:: The task ::
Exact reproductions of all the entries, please, and no pictures.

Stored data entries:

####################

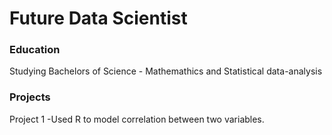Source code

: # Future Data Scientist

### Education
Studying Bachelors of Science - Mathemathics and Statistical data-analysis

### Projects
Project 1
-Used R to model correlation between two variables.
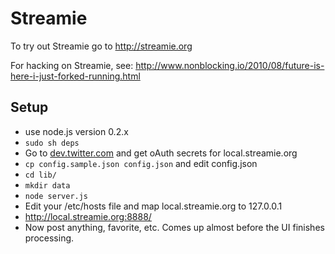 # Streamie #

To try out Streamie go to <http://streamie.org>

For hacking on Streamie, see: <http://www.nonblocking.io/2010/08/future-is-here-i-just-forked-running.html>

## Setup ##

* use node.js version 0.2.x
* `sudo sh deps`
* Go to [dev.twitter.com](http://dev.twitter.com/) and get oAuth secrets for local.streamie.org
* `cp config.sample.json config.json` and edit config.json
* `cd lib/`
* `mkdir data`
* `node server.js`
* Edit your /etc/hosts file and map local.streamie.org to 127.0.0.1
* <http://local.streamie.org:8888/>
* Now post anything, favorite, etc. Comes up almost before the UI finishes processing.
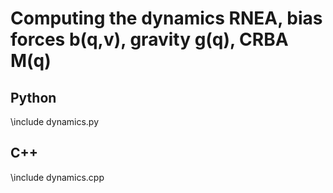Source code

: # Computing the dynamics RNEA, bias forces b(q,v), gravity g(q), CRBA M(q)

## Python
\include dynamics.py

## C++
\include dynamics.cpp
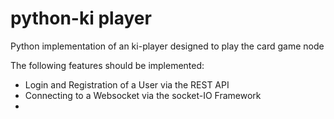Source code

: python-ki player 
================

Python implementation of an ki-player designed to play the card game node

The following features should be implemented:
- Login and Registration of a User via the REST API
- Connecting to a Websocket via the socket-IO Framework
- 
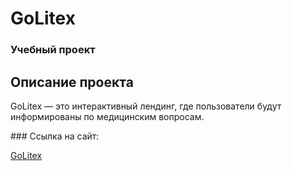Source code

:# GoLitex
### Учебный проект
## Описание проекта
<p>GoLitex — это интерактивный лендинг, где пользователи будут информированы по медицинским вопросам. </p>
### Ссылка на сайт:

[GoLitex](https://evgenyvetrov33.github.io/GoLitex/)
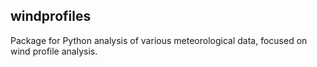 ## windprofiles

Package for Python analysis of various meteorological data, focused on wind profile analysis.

####################

:: Written solution ::
Source code

: # Future Data Scientist

### Education
Studying Bachelors of Science - Mathemathics and Statistical data-analysis

### Projects
Project 1
-Used R to model correlation between two variables.
 # Streamie #

To try out Streamie go to <http://streamie.org>

For hacking on Streamie, see: <http://www.nonblocking.io/2010/08/future-is-here-i-just-forked-running.html>

## Setup ##

* use node.js version 0.2.x
* `sudo sh deps`
* Go to [dev.twitter.com](http://dev.twitter.com/) and get oAuth secrets for local.streamie.org
* `cp config.sample.json config.json` and edit config.json
* `cd lib/`
* `mkdir data`
* `node server.js`
* Edit your /etc/hosts file and map local.streamie.org to 127.0.0.1
* <http://local.streamie.org:8888/>
* Now post anything, favorite, etc. Comes up almost before the UI finishes processing.
Source code

: # Computing the dynamics RNEA, bias forces b(q,v), gravity g(q), CRBA M(q)

## Python
\include dynamics.py

## C++
\include dynamics.cpp
Source code

: python-ki player 
================

Python implementation of an ki-player designed to play the card game node

The following features should be implemented:
- Login and Registration of a User via the REST API
- Connecting to a Websocket via the socket-IO Framework
- 
Source code

:# GoLitex
### Учебный проект
## Описание проекта
<p>GoLitex — это интерактивный лендинг, где пользователи будут информированы по медицинским вопросам. </p>
### Ссылка на сайт:

[GoLitex](https://evgenyvetrov33.github.io/GoLitex/)
 ## windprofiles

Package for Python analysis of various meteorological data, focused on wind profile analysis.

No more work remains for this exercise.